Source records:
● ● ●

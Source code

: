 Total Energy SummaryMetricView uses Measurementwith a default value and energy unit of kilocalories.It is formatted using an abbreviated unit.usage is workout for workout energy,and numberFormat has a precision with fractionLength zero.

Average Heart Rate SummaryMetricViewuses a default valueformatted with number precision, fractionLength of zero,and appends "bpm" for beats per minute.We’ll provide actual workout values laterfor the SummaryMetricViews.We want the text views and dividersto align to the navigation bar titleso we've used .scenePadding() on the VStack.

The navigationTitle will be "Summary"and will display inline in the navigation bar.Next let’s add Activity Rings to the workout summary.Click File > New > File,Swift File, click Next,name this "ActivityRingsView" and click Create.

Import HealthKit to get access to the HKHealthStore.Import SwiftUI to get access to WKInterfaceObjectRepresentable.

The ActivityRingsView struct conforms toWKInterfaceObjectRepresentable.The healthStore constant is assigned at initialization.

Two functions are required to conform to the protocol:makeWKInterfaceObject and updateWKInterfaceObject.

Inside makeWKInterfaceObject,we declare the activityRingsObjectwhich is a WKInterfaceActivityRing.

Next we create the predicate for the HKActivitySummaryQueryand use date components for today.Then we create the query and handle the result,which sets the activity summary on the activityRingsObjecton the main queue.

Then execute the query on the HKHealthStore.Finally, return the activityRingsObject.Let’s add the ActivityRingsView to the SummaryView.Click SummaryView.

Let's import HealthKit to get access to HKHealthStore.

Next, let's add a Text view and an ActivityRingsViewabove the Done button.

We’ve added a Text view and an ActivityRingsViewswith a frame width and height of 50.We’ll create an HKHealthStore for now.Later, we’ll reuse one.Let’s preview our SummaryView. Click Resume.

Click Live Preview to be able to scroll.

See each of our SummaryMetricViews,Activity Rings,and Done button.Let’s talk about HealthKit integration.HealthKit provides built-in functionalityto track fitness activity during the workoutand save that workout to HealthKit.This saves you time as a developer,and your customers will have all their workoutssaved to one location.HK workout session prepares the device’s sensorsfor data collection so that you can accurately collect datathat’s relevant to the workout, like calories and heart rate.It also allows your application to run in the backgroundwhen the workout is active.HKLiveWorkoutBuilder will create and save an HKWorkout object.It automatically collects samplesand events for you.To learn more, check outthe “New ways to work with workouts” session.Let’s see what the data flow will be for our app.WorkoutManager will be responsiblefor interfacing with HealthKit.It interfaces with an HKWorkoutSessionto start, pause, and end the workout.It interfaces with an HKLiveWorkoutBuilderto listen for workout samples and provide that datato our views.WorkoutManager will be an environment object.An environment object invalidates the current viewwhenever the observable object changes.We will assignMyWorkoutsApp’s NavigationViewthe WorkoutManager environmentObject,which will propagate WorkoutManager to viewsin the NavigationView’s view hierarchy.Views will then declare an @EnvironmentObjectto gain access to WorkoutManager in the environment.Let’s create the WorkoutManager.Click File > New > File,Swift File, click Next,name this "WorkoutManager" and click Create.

● ● ●

WHAT THE EXERCISE ASKS: Scan the lines above for "Import HealthKit to get access to the" and for "Click Live Preview to be able to scroll.". Repeat exactly the line holding each of them and every line in between.

SOLUTION:
Import HealthKit to get access to the HKHealthStore.Import SwiftUI to get access to WKInterfaceObjectRepresentable.

The ActivityRingsView struct conforms toWKInterfaceObjectRepresentable.The healthStore constant is assigned at initialization.

Two functions are required to conform to the protocol:makeWKInterfaceObject and updateWKInterfaceObject.

Inside makeWKInterfaceObject,we declare the activityRingsObjectwhich is a WKInterfaceActivityRing.

Next we create the predicate for the HKActivitySummaryQueryand use date components for today.Then we create the query and handle the result,which sets the activity summary on the activityRingsObjecton the main queue.

Then execute the query on the HKHealthStore.Finally, return the activityRingsObject.Let’s add the ActivityRingsView to the SummaryView.Click SummaryView.

Let's import HealthKit to get access to HKHealthStore.

Next, let's add a Text view and an ActivityRingsViewabove the Done button.

We’ve added a Text view and an ActivityRingsViewswith a frame width and height of 50.We’ll create an HKHealthStore for now.Later, we’ll reuse one.Let’s preview our SummaryView. Click Resume.

Click Live Preview to be able to scroll.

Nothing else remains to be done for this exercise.